防衛省が小型ドローンの研究強化、尖閣や都市攻撃に備え

手のひらサイズの小型ドローンで概算要求

 防衛省は飛行ロボット(ドローン)対策研究や戦術研究を強化する。2020年度概算要求で、航空自衛隊で小型無人機対処器材整備費用(7億円)、陸上自衛隊で手のひらサイズの小型ドローン研究(1000万円)を盛り込んだ。数十機、数百機のドローン編隊攻撃に備え、多数の移動体を協調制御する基礎研究も同年度から民間企業のクラスターダイナミクス(東京都千代田区)に委託して、開始する。ドローン戦術や技術は中国が進んでいるとされ、尖閣諸島や都市攻撃でドローンが使われる可能性も高い。対応準備を進めて、守りを固める。

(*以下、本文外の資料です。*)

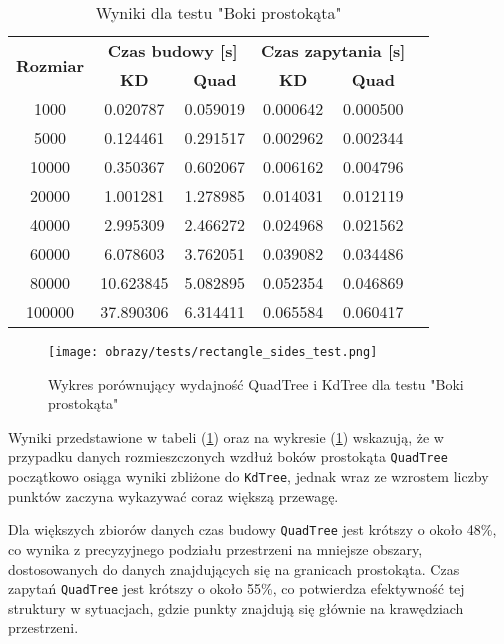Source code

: \documentclass[12pt]{article}
\begin{document}
\begin{table}[h]
\centering
\caption{Wyniki dla testu "Boki prostokąta"}
\label{tab:rectangle_sides}
\begin{tabular}{cccccc}
\toprule
\multirow{2}{*}{\textbf{Rozmiar}} & \multicolumn{2}{c}{\textbf{Czas budowy [s]}} & \multicolumn{2}{c}{\textbf{Czas zapytania [s]}} \\
\cmidrule(lr){2-3} \cmidrule(lr){4-5}
 & \textbf{KD} & \textbf{Quad} & \textbf{KD} & \textbf{Quad} \\
\midrule
1000   & 0.020787 & 0.059019 & 0.000642 & 0.000500 \\
5000   & 0.124461 & 0.291517 & 0.002962 & 0.002344 \\
10000  & 0.350367 & 0.602067 & 0.006162 & 0.004796 \\
20000  & 1.001281 & 1.278985 & 0.014031 & 0.012119 \\
40000  & 2.995309 & 2.466272 & 0.024968 & 0.021562 \\
60000  & 6.078603 & 3.762051 & 0.039082 & 0.034486 \\
80000  & 10.623845 & 5.082895 & 0.052354 & 0.046869 \\
100000 & 37.890306 & 6.314411 & 0.065584 & 0.060417 \\
\bottomrule
\end{tabular}
\end{table}
\begin{figure}[h]
    \centering
    \texttt{[image: obrazy/tests/rectangle\_sides\_test.png]}
    \caption{Wykres porównujący wydajność QuadTree i KdTree dla testu "Boki prostokąta"}
    \label{fig:rectangle_sides_tests}
\end{figure}

\newpage
\noindent Wyniki przedstawione w tabeli (\ref{tab:rectangle_sides}) oraz na wykresie (\ref{fig:rectangle_sides_tests}) wskazują, że w przypadku danych rozmieszczonych wzdłuż boków prostokąta \texttt{QuadTree} początkowo osiąga wyniki zbliżone do \texttt{KdTree}, jednak wraz ze wzrostem liczby punktów zaczyna wykazywać coraz większą przewagę.

\noindent Dla większych zbiorów danych czas budowy \texttt{QuadTree} jest krótszy o około 48\%, co wynika z precyzyjnego podziału przestrzeni na mniejsze obszary, dostosowanych do danych znajdujących się na granicach prostokąta. Czas zapytań \texttt{QuadTree} jest krótszy o około 55\%, co potwierdza efektywność tej struktury w sytuacjach, gdzie punkty znajdują się głównie na krawędziach przestrzeni.
\end{document}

 19年6月の航空法改正で、自衛隊や米軍基地周辺はドローン飛行が禁止になった。ドローン対策兵器は欧州諸国やイスラエルなどが開発しており、空港などに実戦配備されている。ピンポイントで赤外線や特定周波数帯の電波を照射し、ドローンのエンジンを停止させて墜落させたり、破壊する方法が主流だ。搭載カメラ技術も進歩しており、離れた所からでも滑走路や建物の位置情報をとらえられるため、接近するドローンの探知機器も重要になる。

 中国はさらに、手のひらサイズのドローンを遠隔場所から多数、同時制御できる技術も開発済みだ。数十機のドローンを密集させて攻撃したり、バラバラに分散して飛行場などを自爆攻撃する戦術が考えられる。これに対抗する技術や方法も研究する。